This month, ICE has been ramping up its purchases of tactical gear, guns and surveillance kits. On Tuesday, contract records show it spent $78,000 on a robot capable of opening doors, climbing stairs and firing off smoke bombs during house raids.
The deal is with Ottawa, Canada-based company Icor Technology, which was founded in 2005 and was acquired last year by public safety-focused Cadre Holdings for $38 million, after securing contracts with police departments and law enforcement agencies in the U.S. and at least 40 other countries, according to local reports. Per the company’s website and promotional videos, its robot is dexterous enough with its rotating claw arm that it can latch onto door knobs and turn them, and is capable of traversing difficult obstacles like stairs. Its claw also comes with a wide-angle camera. Buyers can also choose to equip the device with “chemical grenades,” designed to stop targets seeing officers entering.
Along with purchases of AI-powered facial recognition and drones, the contracts have raised concerns about ICE’s spending on surveillance and arms that could be used to target the immigrant population.
“This is what happens when Congress writes ICE a blank check, they waste even more money on these Orwellian gadgets,” said Albert Fox Cahn, executive director of the Surveillance Technology Oversight Project.
“The idea of human agents breaking down our doors is terrifying enough, but adding this army of robot ICE agents will only make a creepy nightmare even worse.”

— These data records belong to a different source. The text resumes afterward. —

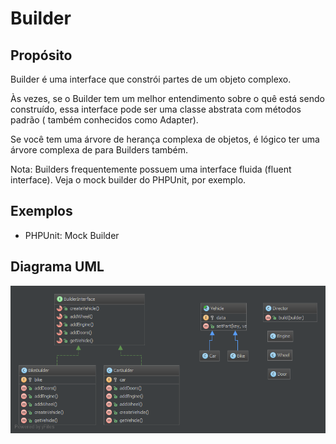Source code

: # Builder

## Propósito

Builder é uma interface que constrói partes de um objeto complexo.

Às vezes, se o Builder tem um melhor entendimento sobre o quê está sendo 
construído, essa interface pode ser uma classe abstrata com métodos padrão ( 
também conhecidos como Adapter).

Se você tem uma árvore de herança complexa de objetos, é lógico ter uma árvore 
complexa de para Builders também.

Nota: Builders frequentemente possuem uma interface fluida (fluent interface). 
Veja o mock builder do PHPUnit, por exemplo.

## Exemplos

* PHPUnit: Mock Builder

## Diagrama UML

![Alt Builder UML Diagram](uml/diagrama.png)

ICE hadn’t provided comment at the time of publication. Icor declined to comment.
While federal contract records show the Icor machine is the most expensive robot ICE has bought, it’s not the first one. Most notably, ICE has bought devices from Recon Robotics, which makes small, two-wheeled devices that can be quickly deployed for surveillance inside tight spaces, including its flagship product the Throwbot. Last year, it also bought a ground robot from police tech giant Axon for $15,000. These robots are largely designed to be used in property raids where sending in a human agent is deemed overly risky.

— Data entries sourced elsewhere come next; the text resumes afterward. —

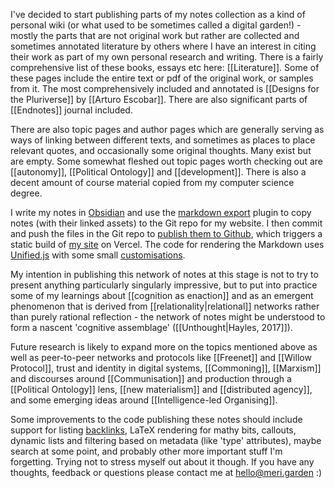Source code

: I've decided to start publishing parts of my notes collection as a kind of personal wiki (or what used to be sometimes called a digital garden!) - mostly the parts that are not original work but rather are collected and sometimes annotated literature by others where I have an interest in citing their work as part of my own personal research and writing. There is a fairly comprehensive list of these books, essays etc here: [[Literature]]. Some of these pages include the entire text or pdf of the original work, or samples from it. The most comprehensively included and annotated is [[Designs for the Pluriverse]] by [[Arturo Escobar]]. There are also significant parts of [[Endnotes]] journal included.

There are also topic pages and author pages which are generally serving as ways of linking between different texts, and sometimes as places to place relevant quotes, and occasionally some original thoughts. Many exist but are empty. Some somewhat fleshed out topic pages worth checking out are [[autonomy]], [[Political Ontology]] and [[development]]. There is also a decent amount of course material copied from my computer science degree. 

I write my notes in [Obsidian](https://obsidian.md/) and use the [markdown export](https://github.com/bingryan/obsidian-markdown-export-plugin) plugin to copy notes (with their linked assets) to the Git repo for my website. I then commit and push the files in the Git repo to [publish them to Github](https://github.com/meri-leeworthy/meri.garden), which triggers a static build of [my site](https://meri.garden) on Vercel. The code for rendering the Markdown uses [Unified.js](https://unifiedjs.com/) with some small [customisations](https://github.com/meri-leeworthy/meri.garden/blob/main/components/Markdown.tsx).

My intention in publishing this network of notes at this stage is not to try to present anything particularly singularly impressive, but to put into practice some of my learnings about [[cognition as enaction]] and as an emergent phenomenon that is derived from [[relationality|relational]] networks rather than purely rational reflection - the network of notes might be understood to form a nascent 'cognitive assemblage' ([[Unthought|Hayles, 2017]]). 

Future research is likely to expand more on the topics mentioned above as well as peer-to-peer networks and protocols like [[Freenet]] and [[Willow Protocol]], trust and identity in digital systems, [[Commoning]], [[Marxism]] and discourses around [[Communisation]] and production through a [[Political Ontology]] lens, [[new materialism]] and [[distributed agency]], and some emerging ideas around [[Intelligence-led Organising]].

Some improvements to the code publishing these notes should include support for listing [backlinks](https://help.obsidian.md/Plugins/Backlinks), LaTeX rendering for mathy bits, callouts, dynamic lists and filtering based on metadata (like 'type' attributes), maybe search at some point, and probably other more important stuff I'm forgetting. Trying not to stress myself out about it though. If you have any thoughts, feedback or questions please contact me at hello@meri.garden :)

Earlier this month, Forbes reported that the immigration agency had been buying fresh armor, drones and guns as it prepares for an imminent agent hiring surge, following purchases of surveillance tools known as Stingrays, which pose as mobile cell towers to locate target devices Much of that tech was being bought through an intermediary supplier called Atlantic Diving Supply (ADS).
Contract records show ICE continuing to buy from ADS this week, including a $515,000 order on Monday for some small unmanned aircraft systems. Though ADS has sold numerous models from $2 billion-valued Silicon Valley manufacturer Skydio, the records didn’t show which models ICE was buying.